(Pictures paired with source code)
============================================================

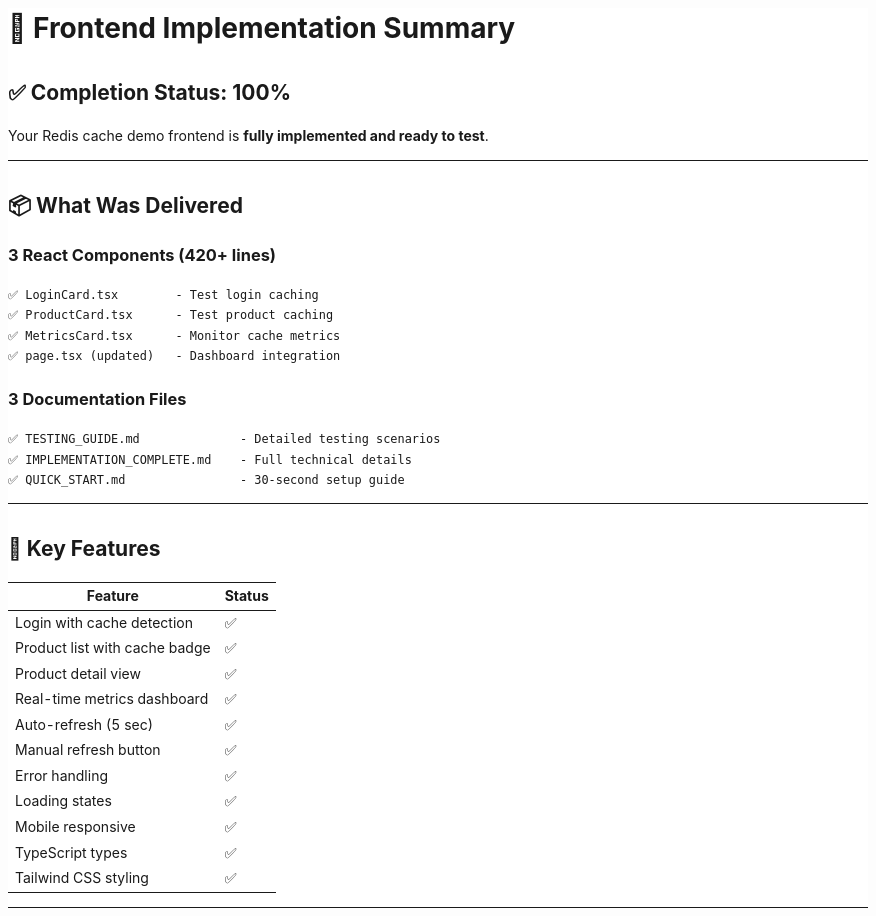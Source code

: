 # 🎉 Frontend Implementation Summary

## ✅ Completion Status: **100%**

Your Redis cache demo frontend is **fully implemented and ready to test**.

---

## 📦 What Was Delivered

### 3 React Components (420+ lines)
```
✅ LoginCard.tsx        - Test login caching
✅ ProductCard.tsx      - Test product caching  
✅ MetricsCard.tsx      - Monitor cache metrics
✅ page.tsx (updated)   - Dashboard integration
```

### 3 Documentation Files
```
✅ TESTING_GUIDE.md              - Detailed testing scenarios
✅ IMPLEMENTATION_COMPLETE.md    - Full technical details
✅ QUICK_START.md                - 30-second setup guide
```

---

## 🎯 Key Features

| Feature | Status |
|---------|--------|
| Login with cache detection | ✅ |
| Product list with cache badge | ✅ |
| Product detail view | ✅ |
| Real-time metrics dashboard | ✅ |
| Auto-refresh (5 sec) | ✅ |
| Manual refresh button | ✅ |
| Error handling | ✅ |
| Loading states | ✅ |
| Mobile responsive | ✅ |
| TypeScript types | ✅ |
| Tailwind CSS styling | ✅ |

---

============================================================

• [What you need to do]
The result should be a precise copy of all the entries, free of pictures.

• [Output below]
Source code

: # 🎉 Frontend Implementation Summary

## ✅ Completion Status: **100%**

Your Redis cache demo frontend is **fully implemented and ready to test**.

---

## 📦 What Was Delivered

### 3 React Components (420+ lines)
```
✅ LoginCard.tsx        - Test login caching
✅ ProductCard.tsx      - Test product caching  
✅ MetricsCard.tsx      - Monitor cache metrics
✅ page.tsx (updated)   - Dashboard integration
```

### 3 Documentation Files
```
✅ TESTING_GUIDE.md              - Detailed testing scenarios
✅ IMPLEMENTATION_COMPLETE.md    - Full technical details
✅ QUICK_START.md                - 30-second setup guide
```

---

## 🎯 Key Features

| Feature | Status |
|---------|--------|
| Login with cache detection | ✅ |
| Product list with cache badge | ✅ |
| Product detail view | ✅ |
| Real-time metrics dashboard | ✅ |
| Auto-refresh (5 sec) | ✅ |
| Manual refresh button | ✅ |
| Error handling | ✅ |
| Loading states | ✅ |
| Mobile responsive | ✅ |
| TypeScript types | ✅ |
| Tailwind CSS styling | ✅ |

---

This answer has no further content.